▶ Exercise directions
Line by line, retype the data exactly as it is given.

▶ Dataset content
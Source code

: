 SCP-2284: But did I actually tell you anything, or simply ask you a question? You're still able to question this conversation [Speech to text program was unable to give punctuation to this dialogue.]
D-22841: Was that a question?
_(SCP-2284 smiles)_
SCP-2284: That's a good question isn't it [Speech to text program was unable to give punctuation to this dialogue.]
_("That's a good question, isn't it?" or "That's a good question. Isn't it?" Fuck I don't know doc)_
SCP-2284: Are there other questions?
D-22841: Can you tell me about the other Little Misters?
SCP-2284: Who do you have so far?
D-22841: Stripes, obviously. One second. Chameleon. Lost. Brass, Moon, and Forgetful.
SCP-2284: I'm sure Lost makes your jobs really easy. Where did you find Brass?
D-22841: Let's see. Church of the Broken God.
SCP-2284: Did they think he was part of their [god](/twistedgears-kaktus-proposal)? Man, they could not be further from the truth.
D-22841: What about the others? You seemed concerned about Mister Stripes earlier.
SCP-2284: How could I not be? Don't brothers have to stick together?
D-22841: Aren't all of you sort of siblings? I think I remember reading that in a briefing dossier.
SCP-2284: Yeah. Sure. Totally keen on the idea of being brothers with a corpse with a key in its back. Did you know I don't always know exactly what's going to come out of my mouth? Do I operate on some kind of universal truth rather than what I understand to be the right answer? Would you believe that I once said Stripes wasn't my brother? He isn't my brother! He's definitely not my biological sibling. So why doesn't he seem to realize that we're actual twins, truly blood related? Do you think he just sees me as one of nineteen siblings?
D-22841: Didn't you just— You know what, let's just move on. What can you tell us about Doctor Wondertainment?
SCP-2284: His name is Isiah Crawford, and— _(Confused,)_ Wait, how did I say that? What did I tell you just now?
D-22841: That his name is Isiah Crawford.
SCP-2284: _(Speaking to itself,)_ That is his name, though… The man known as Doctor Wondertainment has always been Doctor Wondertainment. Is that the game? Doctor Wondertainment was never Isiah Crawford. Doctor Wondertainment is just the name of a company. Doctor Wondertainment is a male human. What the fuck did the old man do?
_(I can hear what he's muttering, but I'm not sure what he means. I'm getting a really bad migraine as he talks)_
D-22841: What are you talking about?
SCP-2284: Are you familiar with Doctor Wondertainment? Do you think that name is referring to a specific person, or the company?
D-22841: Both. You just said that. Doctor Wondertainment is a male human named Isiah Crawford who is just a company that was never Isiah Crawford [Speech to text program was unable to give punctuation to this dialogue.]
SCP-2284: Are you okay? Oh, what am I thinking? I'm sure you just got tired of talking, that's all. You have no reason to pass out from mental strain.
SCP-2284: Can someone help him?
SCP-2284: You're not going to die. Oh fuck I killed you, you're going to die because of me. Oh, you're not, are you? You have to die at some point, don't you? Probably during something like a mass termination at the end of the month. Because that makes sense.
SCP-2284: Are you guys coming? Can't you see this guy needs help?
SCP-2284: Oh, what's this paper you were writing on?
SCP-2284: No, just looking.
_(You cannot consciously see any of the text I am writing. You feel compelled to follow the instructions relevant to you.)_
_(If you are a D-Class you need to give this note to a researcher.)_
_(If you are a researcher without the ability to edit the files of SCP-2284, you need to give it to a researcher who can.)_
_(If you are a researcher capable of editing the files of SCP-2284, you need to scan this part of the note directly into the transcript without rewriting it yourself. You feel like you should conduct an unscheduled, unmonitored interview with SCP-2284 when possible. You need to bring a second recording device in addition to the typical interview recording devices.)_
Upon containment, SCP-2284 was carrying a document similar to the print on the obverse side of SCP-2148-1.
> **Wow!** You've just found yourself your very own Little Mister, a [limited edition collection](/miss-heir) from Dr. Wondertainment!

▶ Task result
Source code

: SCP-2284: But did I actually tell you anything, or simply ask you a question? You're still able to question this conversation [Speech to text program was unable to give punctuation to this dialogue.]
D-22841: Was that a question?
_(SCP-2284 smiles)_
SCP-2284: That's a good question isn't it [Speech to text program was unable to give punctuation to this dialogue.]
_("That's a good question, isn't it?" or "That's a good question. Isn't it?" Fuck I don't know doc)_
SCP-2284: Are there other questions?
D-22841: Can you tell me about the other Little Misters?
SCP-2284: Who do you have so far?
D-22841: Stripes, obviously. One second. Chameleon. Lost. Brass, Moon, and Forgetful.
SCP-2284: I'm sure Lost makes your jobs really easy. Where did you find Brass?
D-22841: Let's see. Church of the Broken God.
SCP-2284: Did they think he was part of their [god](/twistedgears-kaktus-proposal)? Man, they could not be further from the truth.
D-22841: What about the others? You seemed concerned about Mister Stripes earlier.
SCP-2284: How could I not be? Don't brothers have to stick together?
D-22841: Aren't all of you sort of siblings? I think I remember reading that in a briefing dossier.
SCP-2284: Yeah. Sure. Totally keen on the idea of being brothers with a corpse with a key in its back. Did you know I don't always know exactly what's going to come out of my mouth? Do I operate on some kind of universal truth rather than what I understand to be the right answer? Would you believe that I once said Stripes wasn't my brother? He isn't my brother! He's definitely not my biological sibling. So why doesn't he seem to realize that we're actual twins, truly blood related? Do you think he just sees me as one of nineteen siblings?
D-22841: Didn't you just— You know what, let's just move on. What can you tell us about Doctor Wondertainment?
SCP-2284: His name is Isiah Crawford, and— _(Confused,)_ Wait, how did I say that? What did I tell you just now?
D-22841: That his name is Isiah Crawford.
SCP-2284: _(Speaking to itself,)_ That is his name, though… The man known as Doctor Wondertainment has always been Doctor Wondertainment. Is that the game? Doctor Wondertainment was never Isiah Crawford. Doctor Wondertainment is just the name of a company. Doctor Wondertainment is a male human. What the fuck did the old man do?
_(I can hear what he's muttering, but I'm not sure what he means. I'm getting a really bad migraine as he talks)_
D-22841: What are you talking about?
SCP-2284: Are you familiar with Doctor Wondertainment? Do you think that name is referring to a specific person, or the company?
D-22841: Both. You just said that. Doctor Wondertainment is a male human named Isiah Crawford who is just a company that was never Isiah Crawford [Speech to text program was unable to give punctuation to this dialogue.]
SCP-2284: Are you okay? Oh, what am I thinking? I'm sure you just got tired of talking, that's all. You have no reason to pass out from mental strain.
SCP-2284: Can someone help him?
SCP-2284: You're not going to die. Oh fuck I killed you, you're going to die because of me. Oh, you're not, are you? You have to die at some point, don't you? Probably during something like a mass termination at the end of the month. Because that makes sense.
SCP-2284: Are you guys coming? Can't you see this guy needs help?
SCP-2284: Oh, what's this paper you were writing on?
SCP-2284: No, just looking.
_(You cannot consciously see any of the text I am writing. You feel compelled to follow the instructions relevant to you.)_
_(If you are a D-Class you need to give this note to a researcher.)_
_(If you are a researcher without the ability to edit the files of SCP-2284, you need to give it to a researcher who can.)_
_(If you are a researcher capable of editing the files of SCP-2284, you need to scan this part of the note directly into the transcript without rewriting it yourself. You feel like you should conduct an unscheduled, unmonitored interview with SCP-2284 when possible. You need to bring a second recording device in addition to the typical interview recording devices.)_
Upon containment, SCP-2284 was carrying a document similar to the print on the obverse side of SCP-2148-1.
> **Wow!** You've just found yourself your very own Little Mister, a [limited edition collection](/miss-heir) from Dr. Wondertainment!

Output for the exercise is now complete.